Assignment
Take every line from the material that has the word "환경에서" in it.

Data in this exercise
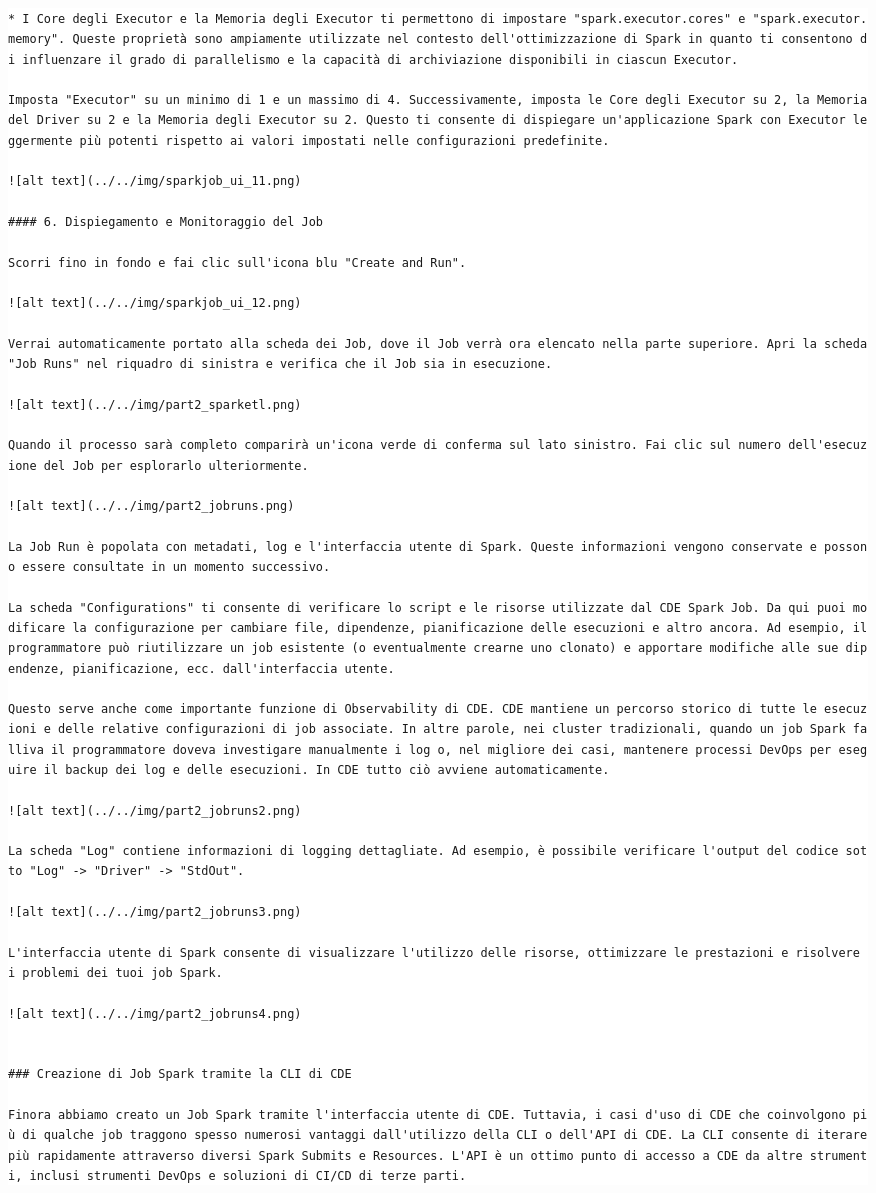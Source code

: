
 ```
* I Core degli Executor e la Memoria degli Executor ti permettono di impostare "spark.executor.cores" e "spark.executor.memory". Queste proprietà sono ampiamente utilizzate nel contesto dell'ottimizzazione di Spark in quanto ti consentono di influenzare il grado di parallelismo e la capacità di archiviazione disponibili in ciascun Executor.

Imposta "Executor" su un minimo di 1 e un massimo di 4. Successivamente, imposta le Core degli Executor su 2, la Memoria del Driver su 2 e la Memoria degli Executor su 2. Questo ti consente di dispiegare un'applicazione Spark con Executor leggermente più potenti rispetto ai valori impostati nelle configurazioni predefinite.

![alt text](../../img/sparkjob_ui_11.png)

#### 6. Dispiegamento e Monitoraggio del Job

Scorri fino in fondo e fai clic sull'icona blu "Create and Run".

![alt text](../../img/sparkjob_ui_12.png)

Verrai automaticamente portato alla scheda dei Job, dove il Job verrà ora elencato nella parte superiore. Apri la scheda "Job Runs" nel riquadro di sinistra e verifica che il Job sia in esecuzione.

![alt text](../../img/part2_sparketl.png)

Quando il processo sarà completo comparirà un'icona verde di conferma sul lato sinistro. Fai clic sul numero dell'esecuzione del Job per esplorarlo ulteriormente.

![alt text](../../img/part2_jobruns.png)

La Job Run è popolata con metadati, log e l'interfaccia utente di Spark. Queste informazioni vengono conservate e possono essere consultate in un momento successivo.

La scheda "Configurations" ti consente di verificare lo script e le risorse utilizzate dal CDE Spark Job. Da qui puoi modificare la configurazione per cambiare file, dipendenze, pianificazione delle esecuzioni e altro ancora. Ad esempio, il programmatore può riutilizzare un job esistente (o eventualmente crearne uno clonato) e apportare modifiche alle sue dipendenze, pianificazione, ecc. dall'interfaccia utente.

Questo serve anche come importante funzione di Observability di CDE. CDE mantiene un percorso storico di tutte le esecuzioni e delle relative configurazioni di job associate. In altre parole, nei cluster tradizionali, quando un job Spark falliva il programmatore doveva investigare manualmente i log o, nel migliore dei casi, mantenere processi DevOps per eseguire il backup dei log e delle esecuzioni. In CDE tutto ciò avviene automaticamente.  

![alt text](../../img/part2_jobruns2.png)

La scheda "Log" contiene informazioni di logging dettagliate. Ad esempio, è possibile verificare l'output del codice sotto "Log" -> "Driver" -> "StdOut".

![alt text](../../img/part2_jobruns3.png)

L'interfaccia utente di Spark consente di visualizzare l'utilizzo delle risorse, ottimizzare le prestazioni e risolvere i problemi dei tuoi job Spark.

![alt text](../../img/part2_jobruns4.png)


### Creazione di Job Spark tramite la CLI di CDE

Finora abbiamo creato un Job Spark tramite l'interfaccia utente di CDE. Tuttavia, i casi d'uso di CDE che coinvolgono più di qualche job traggono spesso numerosi vantaggi dall'utilizzo della CLI o dell'API di CDE. La CLI consente di iterare più rapidamente attraverso diversi Spark Submits e Resources. L'API è un ottimo punto di accesso a CDE da altre strumenti, inclusi strumenti DevOps e soluzioni di CI/CD di terze parti.
```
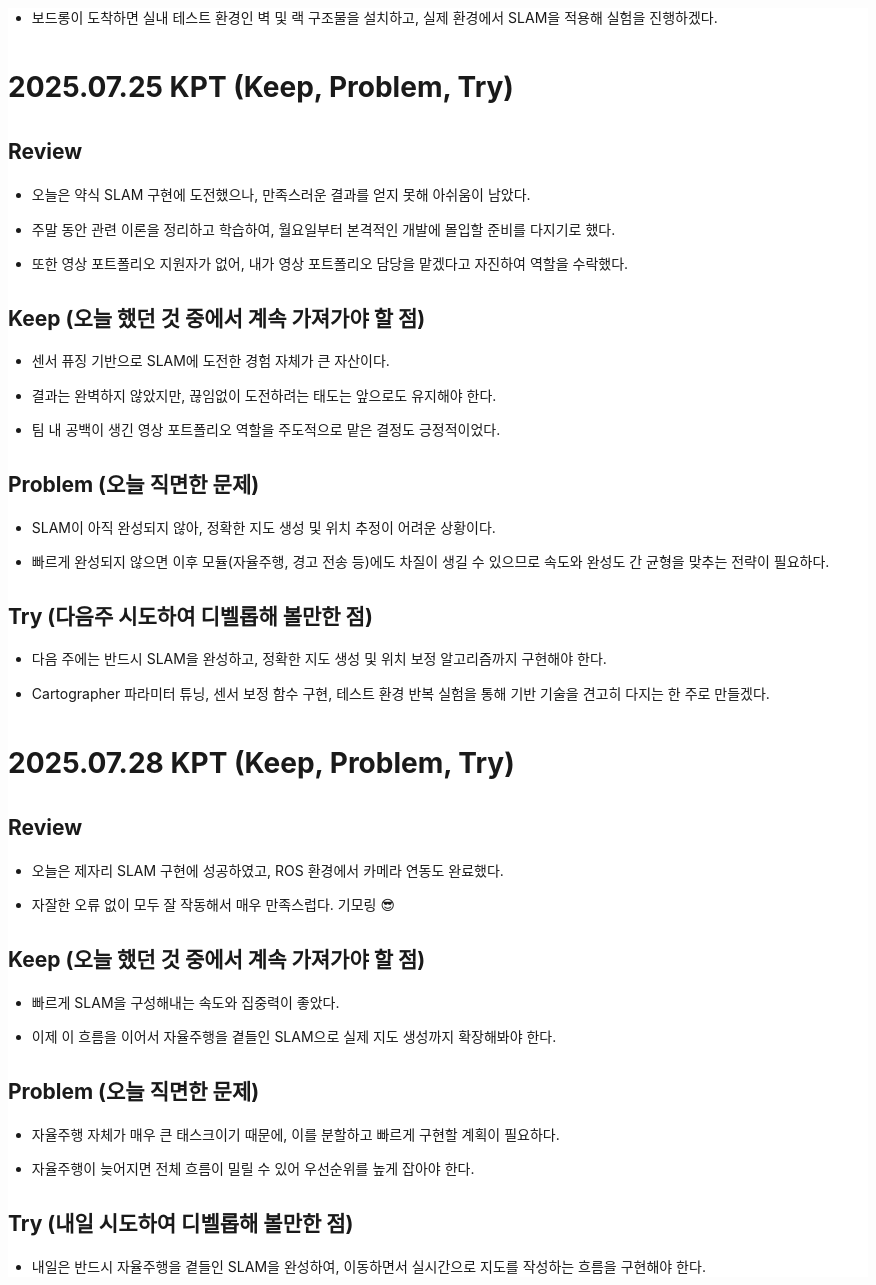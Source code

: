 - 보드롱이 도착하면 실내 테스트 환경인 벽 및 랙 구조물을 설치하고, 실제 환경에서 SLAM을 적용해 실험을 진행하겠다.

# 2025.07.25 KPT (Keep, Problem, Try)

## Review
- 오늘은 약식 SLAM 구현에 도전했으나, 만족스러운 결과를 얻지 못해 아쉬움이 남았다.

- 주말 동안 관련 이론을 정리하고 학습하여, 월요일부터 본격적인 개발에 몰입할 준비를 다지기로 했다.

- 또한 영상 포트폴리오 지원자가 없어, 내가 영상 포트폴리오 담당을 맡겠다고 자진하여 역할을 수락했다.

## Keep (오늘 했던 것 중에서 계속 가져가야 할 점)
- 센서 퓨징 기반으로 SLAM에 도전한 경험 자체가 큰 자산이다.

- 결과는 완벽하지 않았지만, 끊임없이 도전하려는 태도는 앞으로도 유지해야 한다.

- 팀 내 공백이 생긴 영상 포트폴리오 역할을 주도적으로 맡은 결정도 긍정적이었다.

## Problem (오늘 직면한 문제)
- SLAM이 아직 완성되지 않아, 정확한 지도 생성 및 위치 추정이 어려운 상황이다.

- 빠르게 완성되지 않으면 이후 모듈(자율주행, 경고 전송 등)에도 차질이 생길 수 있으므로 속도와 완성도 간 균형을 맞추는 전략이 필요하다.

## Try (다음주 시도하여 디벨롭해 볼만한 점)
- 다음 주에는 반드시 SLAM을 완성하고, 정확한 지도 생성 및 위치 보정 알고리즘까지 구현해야 한다.

- Cartographer 파라미터 튜닝, 센서 보정 함수 구현, 테스트 환경 반복 실험을 통해 기반 기술을 견고히 다지는 한 주로 만들겠다.



# 2025.07.28 KPT (Keep, Problem, Try)

## Review
- 오늘은 제자리 SLAM 구현에 성공하였고, ROS 환경에서 카메라 연동도 완료했다.

- 자잘한 오류 없이 모두 잘 작동해서 매우 만족스럽다. 기모링 😎

## Keep (오늘 했던 것 중에서 계속 가져가야 할 점)
- 빠르게 SLAM을 구성해내는 속도와 집중력이 좋았다.

- 이제 이 흐름을 이어서 자율주행을 곁들인 SLAM으로 실제 지도 생성까지 확장해봐야 한다.

## Problem (오늘 직면한 문제)
- 자율주행 자체가 매우 큰 태스크이기 때문에, 이를 분할하고 빠르게 구현할 계획이 필요하다.

- 자율주행이 늦어지면 전체 흐름이 밀릴 수 있어 우선순위를 높게 잡아야 한다.

## Try (내일 시도하여 디벨롭해 볼만한 점)
- 내일은 반드시 자율주행을 곁들인 SLAM을 완성하여, 이동하면서 실시간으로 지도를 작성하는 흐름을 구현해야 한다.
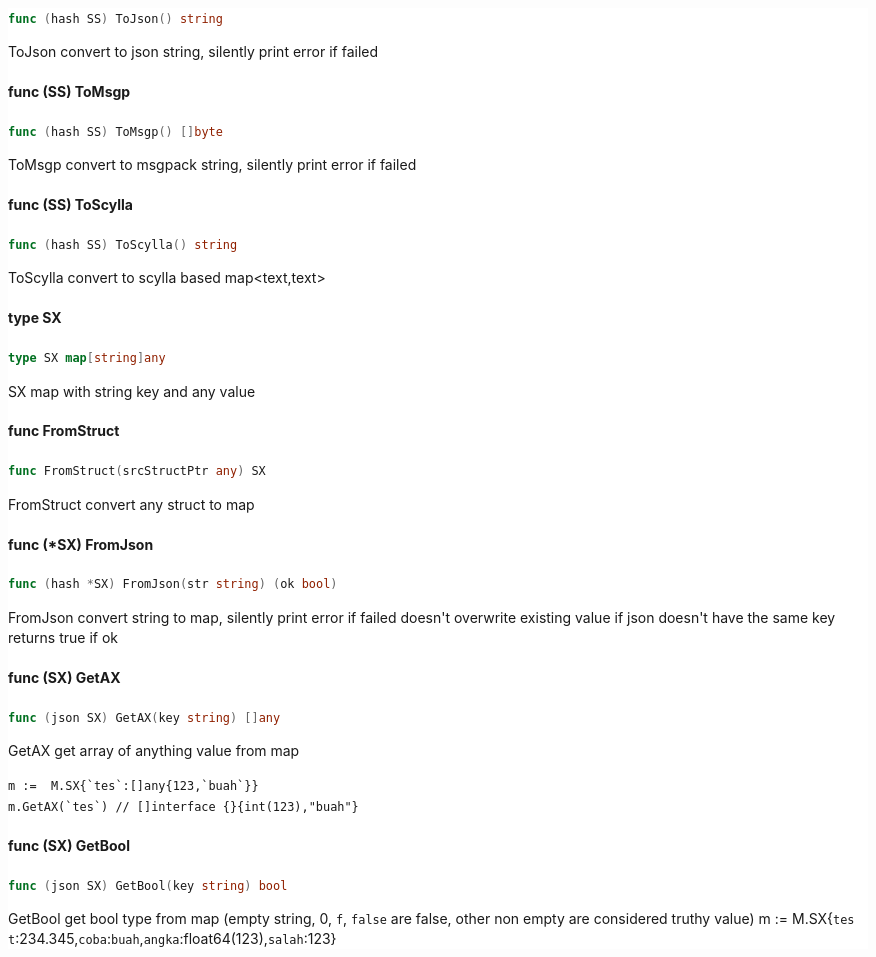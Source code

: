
 ```go
func (hash SS) ToJson() string
```
ToJson convert to json string, silently print error if failed

#### func (SS) ToMsgp

```go
func (hash SS) ToMsgp() []byte
```
ToMsgp convert to msgpack string, silently print error if failed

#### func (SS) ToScylla

```go
func (hash SS) ToScylla() string
```
ToScylla convert to scylla based map<text,text>

#### type SX

```go
type SX map[string]any
```

SX map with string key and any value

#### func  FromStruct

```go
func FromStruct(srcStructPtr any) SX
```
FromStruct convert any struct to map

#### func (*SX) FromJson

```go
func (hash *SX) FromJson(str string) (ok bool)
```
FromJson convert string to map, silently print error if failed doesn't overwrite
existing value if json doesn't have the same key returns true if ok

#### func (SX) GetAX

```go
func (json SX) GetAX(key string) []any
```
GetAX get array of anything value from map

    m :=  M.SX{`tes`:[]any{123,`buah`}}
    m.GetAX(`tes`) // []interface {}{int(123),"buah"}

#### func (SX) GetBool

```go
func (json SX) GetBool(key string) bool
```
GetBool get bool type from map (empty string, 0, `f`, `false` are false, other
non empty are considered truthy value) m :=
M.SX{`test`:234.345,`coba`:`buah`,`angka`:float64(123),`salah`:123}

Result
: - 보드롱이 도착하면 실내 테스트 환경인 벽 및 랙 구조물을 설치하고, 실제 환경에서 SLAM을 적용해 실험을 진행하겠다.
- 오늘은 제자리 SLAM 구현에 성공하였고, ROS 환경에서 카메라 연동도 완료했다.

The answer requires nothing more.